Besides ‘the unifying power of music’ sounding like every single Eurovision slogan ran through a broken tumble dryer, the main issue This Town runs into is this sheer scope. There are a few recurring interests of Knight’s popping up here: a nascent IRA appears in the later outings of Peaky Blinders as its Troubles iteration does in This Town, for example; the Birmingham crime boss built like a pipe cleaner is very Tommy Shelby adjacent too. It is surely better to have a surplus of ideas than a deficit but this does inevitably beget a lack of focus. More so than music, what unifies all Knight’s themes and subplots is the wonderful production design; This Town’s real protagonist is concrete. 

Back to the Ra, then. A sentence like that out of context is liable to get me on a list, but given the show gradually becomes more interested in that than Dante’s band it’s a risk I’ll have to take. The central intrigue driving each episode is increasingly Bardon’s struggle to escape a part-time role as head ringer-of-phones for Dad’s weird mates from work – by the time we’re at episode six, the camera has followed him out of the Midlands entirely and down to London as part of another errand. My main thought while watching (besides “I didn’t realise the IRA had such a massive problem with nepotism”) was that there existed a pretty massive trench between the stakes of this and what is ostensibly the primary narrative.

the Coventry and Birmingham of a decade gone by is surely so well realised here on account of his personal love of the area

 

This has the nasty side effect of making Dante’s creative struggles seem slightly inconsequential or even irritating by comparison. “Good grief, my dad’s only gone and made me dial in another bomb threat” is probably, in the grand scheme of things, a bigger deal than “my Specials tribute band isn’t coming along as quickly as I necessarily would have liked.” This is to say nothing of the tangents into alcoholism, racism entrenched within the police, the rollback of worker’s rights under Thatcher, and of course the plague of double denim in the 1980s. There is a certain earnestness to Knight’s scripts that unifies every theme in the absence of other commonalities – the Coventry and Birmingham of a decade gone by is surely so well realised here on account of his personal love of the area – and the Sutton Coldfield-bashing does not go unappreciated.

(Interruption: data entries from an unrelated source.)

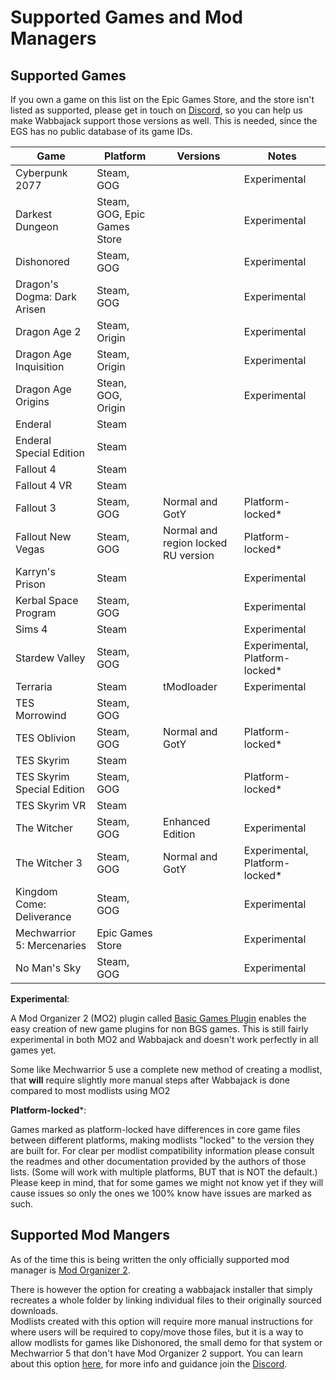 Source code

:# Supported Games and Mod Managers

## Supported Games

If you own a game on this list on the Epic Games Store, and the store isn't listed as supported, please get in touch on [Discord](https://discord.gg/wabbajack), so you can help us make Wabbajack support those versions as well.
This is needed, since the EGS has no public database of its game IDs.

| Game                        | Platform                     | Versions                            | Notes                          |
|-----------------------------|------------------------------|-------------------------------------|--------------------------------|
| Cyberpunk 2077              | Steam, GOG                   |                                     | Experimental                   |
| Darkest Dungeon             | Steam, GOG, Epic Games Store |                                     | Experimental                   |
| Dishonored                  | Steam, GOG                   |                                     | Experimental                   |
| Dragon's Dogma: Dark Arisen | Steam, GOG                   |                                     | Experimental                   |
| Dragon Age 2                | Steam, Origin                |                                     | Experimental                   |
| Dragon Age Inquisition      | Steam, Origin                |                                     | Experimental                   |
| Dragon Age Origins          | Stean, GOG, Origin           |                                     | Experimental                   |
| Enderal                     | Steam                        |                                     |                                |
| Enderal Special Edition     | Steam                        |                                     |                                |
| Fallout 4                   | Steam                        |                                     |                                |
| Fallout 4 VR                | Steam                        |                                     |                                |
| Fallout 3                   | Steam, GOG                   | Normal and GotY                     | Platform-locked*               |
| Fallout New Vegas           | Steam, GOG                   | Normal and region locked RU version | Platform-locked*               |
| Karryn's Prison             | Steam                        |                                     | Experimental                   |
| Kerbal Space Program        | Steam, GOG                   |                                     | Experimental                   |
| Sims 4                      | Steam                        |                                     | Experimental                   |
| Stardew Valley              | Steam, GOG                   |                                     | Experimental, Platform-locked* |
| Terraria                    | Steam                        | tModloader                          | Experimental                   |
| TES Morrowind               | Steam, GOG                   |                                     |                                |
| TES Oblivion                | Steam, GOG                   | Normal and GotY                     | Platform-locked*               |
| TES Skyrim                  | Steam                        |                                     |                                |
| TES Skyrim Special Edition  | Steam, GOG                   |                                     | Platform-locked*               |
| TES Skyrim VR               | Steam                        |                                     |                                |
| The Witcher                 | Steam, GOG                   | Enhanced Edition                    | Experimental                   |
| The Witcher 3               | Steam, GOG                   | Normal and GotY                     | Experimental, Platform-locked* |
| Kingdom Come: Deliverance   | Steam, GOG                   |                                     | Experimental                   |
| Mechwarrior 5: Mercenaries  | Epic Games Store             |                                     | Experimental                   |
| No Man's Sky                | Steam, GOG                   |                                     | Experimental                   |

**Experimental**:

A Mod Organizer 2 (MO2) plugin called [Basic Games Plugin](https://github.com/ModOrganizer2/modorganizer-basic_games) enables the easy creation of new game plugins for non BGS games. This is still fairly experimental in both MO2 and Wabbajack and doesn't work perfectly in all games yet.

Some like Mechwarrior 5 use a complete new method of creating a modlist, that **will**
require slightly more manual steps after Wabbajack is done compared to most modlists using MO2

**Platform-locked***:

Games marked as platform-locked have differences in core game files between different platforms, making modlists "locked" to the version they are built for.
For clear per modlist compatibility information please consult the readmes and other documentation provided by the authors of those lists. (Some will work with multiple platforms, BUT that is NOT the default.) Please keep in mind, that for some games we might not know yet if they will cause issues so only the ones we 100% know have issues are marked as such.

## Supported Mod Mangers

As of the time this is being written the only officially supported mod manager is [Mod Organizer 2](https://github.com/ModOrganizer2/modorganizer/releases).

There is however the option for creating a wabbajack installer that simply recreates a whole folder by linking individual files to their originally sourced downloads.  
Modlists created with this option will require more manual instructions for where users will be required to copy/move those files, but it is a way to allow modlists for games like Dishonored, the small demo for that system or Mechwarrior 5 that don't have Mod Organizer 2 support. You can learn about this option [here](nat), for more info and guidance join the [Discord](https://discord.gg/wabbajack).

Luckily, a strong cast is here to carry us through the screenplays’ worst excesses

 

Some of the dialogue does teeter terrifyingly close to stiltedness. By the time one character says “I betrayed another man with a kiss” you’re not even done mockingly saying “like Judas” to yourself before he’s actually done it. Luckily, a strong cast is here to carry us through the screenplays’ worst excesses (of which there aren’t actually that many – I’m just being mean) – particular standouts for me were Levi Brown and Michelle Dockery, though there is not a weak link among any of them. Some seem almost underutilised: David Dawson is here all too briefly, having made a full recovery from appearing alongside Harry Styles in 2022’s My Policeman

Six episodes does not feel like enough for the volume of ideas raised by Knight. He seems all too aware of this; there are a great many subplots (to add to the pile) cheekily gestured at in the finale, and a second series would provide an excellent way for him to give his testament to the Midlands some breathing room. As it stands, This Town is an engaging but frustratingly disjointed drama that would surely benefit from more room to expand on its themes.